What this task involves:
Find the string "works" in the records. Copy each line that has it.

Records for this task:
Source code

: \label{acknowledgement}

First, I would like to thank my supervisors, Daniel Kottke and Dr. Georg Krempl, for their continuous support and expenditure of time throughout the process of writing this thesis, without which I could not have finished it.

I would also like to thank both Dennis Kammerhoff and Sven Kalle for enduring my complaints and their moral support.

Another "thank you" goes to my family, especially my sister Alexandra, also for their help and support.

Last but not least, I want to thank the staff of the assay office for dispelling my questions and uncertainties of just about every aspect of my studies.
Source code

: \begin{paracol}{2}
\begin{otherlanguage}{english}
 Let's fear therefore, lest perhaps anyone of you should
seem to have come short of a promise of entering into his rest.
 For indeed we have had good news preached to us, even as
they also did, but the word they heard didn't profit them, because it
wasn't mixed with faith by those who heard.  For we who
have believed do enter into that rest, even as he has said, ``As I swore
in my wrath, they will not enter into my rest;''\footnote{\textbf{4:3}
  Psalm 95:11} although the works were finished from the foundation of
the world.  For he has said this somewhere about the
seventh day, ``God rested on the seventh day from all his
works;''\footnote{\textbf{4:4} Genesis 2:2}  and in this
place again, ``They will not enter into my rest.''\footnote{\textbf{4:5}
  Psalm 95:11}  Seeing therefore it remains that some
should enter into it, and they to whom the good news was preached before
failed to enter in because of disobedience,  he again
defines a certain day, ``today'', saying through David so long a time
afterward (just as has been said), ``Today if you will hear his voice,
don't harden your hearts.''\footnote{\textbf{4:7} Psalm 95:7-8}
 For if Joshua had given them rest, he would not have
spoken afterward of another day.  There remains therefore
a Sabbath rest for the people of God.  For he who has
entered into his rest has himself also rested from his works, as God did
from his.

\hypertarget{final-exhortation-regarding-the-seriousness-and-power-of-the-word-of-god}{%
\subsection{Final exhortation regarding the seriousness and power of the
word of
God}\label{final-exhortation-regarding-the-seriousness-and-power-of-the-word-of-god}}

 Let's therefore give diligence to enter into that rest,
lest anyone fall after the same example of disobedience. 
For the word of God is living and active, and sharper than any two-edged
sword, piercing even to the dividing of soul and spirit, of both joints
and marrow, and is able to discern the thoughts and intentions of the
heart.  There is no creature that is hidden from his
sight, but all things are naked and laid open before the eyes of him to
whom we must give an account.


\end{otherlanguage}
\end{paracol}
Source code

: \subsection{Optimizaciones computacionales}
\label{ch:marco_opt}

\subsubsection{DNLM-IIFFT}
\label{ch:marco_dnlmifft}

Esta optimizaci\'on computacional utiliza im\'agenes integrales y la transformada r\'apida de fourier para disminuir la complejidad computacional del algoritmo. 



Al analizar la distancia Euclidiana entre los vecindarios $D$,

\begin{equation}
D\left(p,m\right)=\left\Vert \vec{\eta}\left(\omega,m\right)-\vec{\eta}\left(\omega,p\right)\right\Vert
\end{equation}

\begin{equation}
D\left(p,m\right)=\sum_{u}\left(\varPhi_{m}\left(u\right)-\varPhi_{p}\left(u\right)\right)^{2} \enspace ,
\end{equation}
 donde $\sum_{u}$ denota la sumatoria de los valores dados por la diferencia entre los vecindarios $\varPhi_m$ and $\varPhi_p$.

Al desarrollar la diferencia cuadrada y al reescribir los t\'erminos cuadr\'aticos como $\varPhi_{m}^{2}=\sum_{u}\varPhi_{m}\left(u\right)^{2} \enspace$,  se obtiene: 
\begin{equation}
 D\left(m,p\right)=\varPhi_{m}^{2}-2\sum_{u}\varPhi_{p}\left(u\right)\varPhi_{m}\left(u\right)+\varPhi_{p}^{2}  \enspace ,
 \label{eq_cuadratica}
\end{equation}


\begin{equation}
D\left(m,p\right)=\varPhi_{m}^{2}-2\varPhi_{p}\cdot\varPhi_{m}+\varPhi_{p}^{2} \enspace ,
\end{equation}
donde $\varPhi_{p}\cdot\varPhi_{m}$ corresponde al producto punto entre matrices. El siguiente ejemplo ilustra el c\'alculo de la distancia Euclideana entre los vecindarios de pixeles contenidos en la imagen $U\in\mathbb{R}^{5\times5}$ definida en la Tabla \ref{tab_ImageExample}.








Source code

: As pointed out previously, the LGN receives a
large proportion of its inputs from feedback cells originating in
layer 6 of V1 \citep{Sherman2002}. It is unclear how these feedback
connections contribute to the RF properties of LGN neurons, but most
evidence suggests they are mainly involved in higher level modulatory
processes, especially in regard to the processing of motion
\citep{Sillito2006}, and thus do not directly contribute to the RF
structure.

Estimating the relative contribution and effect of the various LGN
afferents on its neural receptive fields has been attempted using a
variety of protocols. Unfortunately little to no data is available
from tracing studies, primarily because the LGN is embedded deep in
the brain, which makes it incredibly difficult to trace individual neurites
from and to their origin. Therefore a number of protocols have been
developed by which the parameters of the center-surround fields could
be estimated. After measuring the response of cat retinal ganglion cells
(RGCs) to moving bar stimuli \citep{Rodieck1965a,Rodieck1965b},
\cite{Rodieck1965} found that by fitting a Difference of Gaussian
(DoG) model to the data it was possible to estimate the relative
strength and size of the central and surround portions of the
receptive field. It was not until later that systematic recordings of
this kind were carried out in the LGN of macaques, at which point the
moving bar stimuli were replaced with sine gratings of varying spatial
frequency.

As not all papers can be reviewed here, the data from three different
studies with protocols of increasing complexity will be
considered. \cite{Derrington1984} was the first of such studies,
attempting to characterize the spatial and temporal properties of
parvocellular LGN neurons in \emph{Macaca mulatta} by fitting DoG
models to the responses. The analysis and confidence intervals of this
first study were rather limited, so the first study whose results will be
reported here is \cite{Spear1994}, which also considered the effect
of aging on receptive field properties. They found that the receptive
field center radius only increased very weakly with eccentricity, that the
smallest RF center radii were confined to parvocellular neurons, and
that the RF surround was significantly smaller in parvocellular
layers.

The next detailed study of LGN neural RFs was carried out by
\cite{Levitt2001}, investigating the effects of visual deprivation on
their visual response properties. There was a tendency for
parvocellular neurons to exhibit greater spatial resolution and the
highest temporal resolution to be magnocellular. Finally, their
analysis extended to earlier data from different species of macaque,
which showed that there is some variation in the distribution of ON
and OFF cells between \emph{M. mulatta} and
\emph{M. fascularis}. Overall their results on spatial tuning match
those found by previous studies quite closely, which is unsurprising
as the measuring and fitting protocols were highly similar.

Your solution:
  Psalm 95:11} although the works were finished from the foundation of
works;''\footnote{\textbf{4:4} Genesis 2:2}  and in this
entered into his rest has himself also rested from his works, as God did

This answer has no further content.